--- START ---

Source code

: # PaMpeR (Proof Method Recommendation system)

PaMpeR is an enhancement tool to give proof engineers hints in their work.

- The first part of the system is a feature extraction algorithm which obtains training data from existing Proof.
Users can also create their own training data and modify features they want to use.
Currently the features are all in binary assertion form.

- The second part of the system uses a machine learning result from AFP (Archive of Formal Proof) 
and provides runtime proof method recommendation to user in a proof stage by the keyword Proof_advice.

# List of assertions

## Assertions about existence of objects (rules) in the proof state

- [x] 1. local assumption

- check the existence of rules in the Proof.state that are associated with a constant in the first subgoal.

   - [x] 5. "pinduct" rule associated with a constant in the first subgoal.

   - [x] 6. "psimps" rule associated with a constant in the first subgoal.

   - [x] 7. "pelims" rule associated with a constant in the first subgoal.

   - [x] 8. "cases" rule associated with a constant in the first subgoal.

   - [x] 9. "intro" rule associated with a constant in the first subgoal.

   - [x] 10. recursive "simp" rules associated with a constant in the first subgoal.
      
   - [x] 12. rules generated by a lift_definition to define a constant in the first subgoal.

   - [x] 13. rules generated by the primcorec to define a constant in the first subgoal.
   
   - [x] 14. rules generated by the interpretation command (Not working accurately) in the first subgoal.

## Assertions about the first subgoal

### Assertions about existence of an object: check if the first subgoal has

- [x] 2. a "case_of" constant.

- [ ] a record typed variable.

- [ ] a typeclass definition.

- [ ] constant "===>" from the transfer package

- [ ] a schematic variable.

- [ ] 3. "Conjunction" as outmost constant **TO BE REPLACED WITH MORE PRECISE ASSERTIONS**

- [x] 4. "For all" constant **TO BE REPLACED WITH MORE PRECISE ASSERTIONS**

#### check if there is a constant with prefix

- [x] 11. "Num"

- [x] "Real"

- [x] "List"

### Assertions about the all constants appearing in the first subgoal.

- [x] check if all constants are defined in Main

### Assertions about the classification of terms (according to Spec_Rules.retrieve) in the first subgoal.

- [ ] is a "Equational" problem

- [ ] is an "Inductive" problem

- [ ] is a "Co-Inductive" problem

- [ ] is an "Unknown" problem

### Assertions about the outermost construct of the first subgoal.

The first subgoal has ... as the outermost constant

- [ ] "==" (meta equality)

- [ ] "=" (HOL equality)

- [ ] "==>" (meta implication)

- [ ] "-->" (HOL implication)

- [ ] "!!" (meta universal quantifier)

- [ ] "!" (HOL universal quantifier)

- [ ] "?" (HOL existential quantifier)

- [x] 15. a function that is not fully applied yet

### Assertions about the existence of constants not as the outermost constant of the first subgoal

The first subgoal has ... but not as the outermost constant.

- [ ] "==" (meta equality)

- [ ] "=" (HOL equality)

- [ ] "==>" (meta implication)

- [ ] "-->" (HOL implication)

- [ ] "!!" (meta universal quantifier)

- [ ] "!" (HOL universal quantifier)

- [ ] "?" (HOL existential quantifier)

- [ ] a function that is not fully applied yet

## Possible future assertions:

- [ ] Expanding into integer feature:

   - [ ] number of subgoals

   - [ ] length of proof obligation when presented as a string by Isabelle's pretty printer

--- END ---

> **What the task asks**
Counting only lines that hold "system", report how many there are in the records above, as a bare number.

> **Solution**
3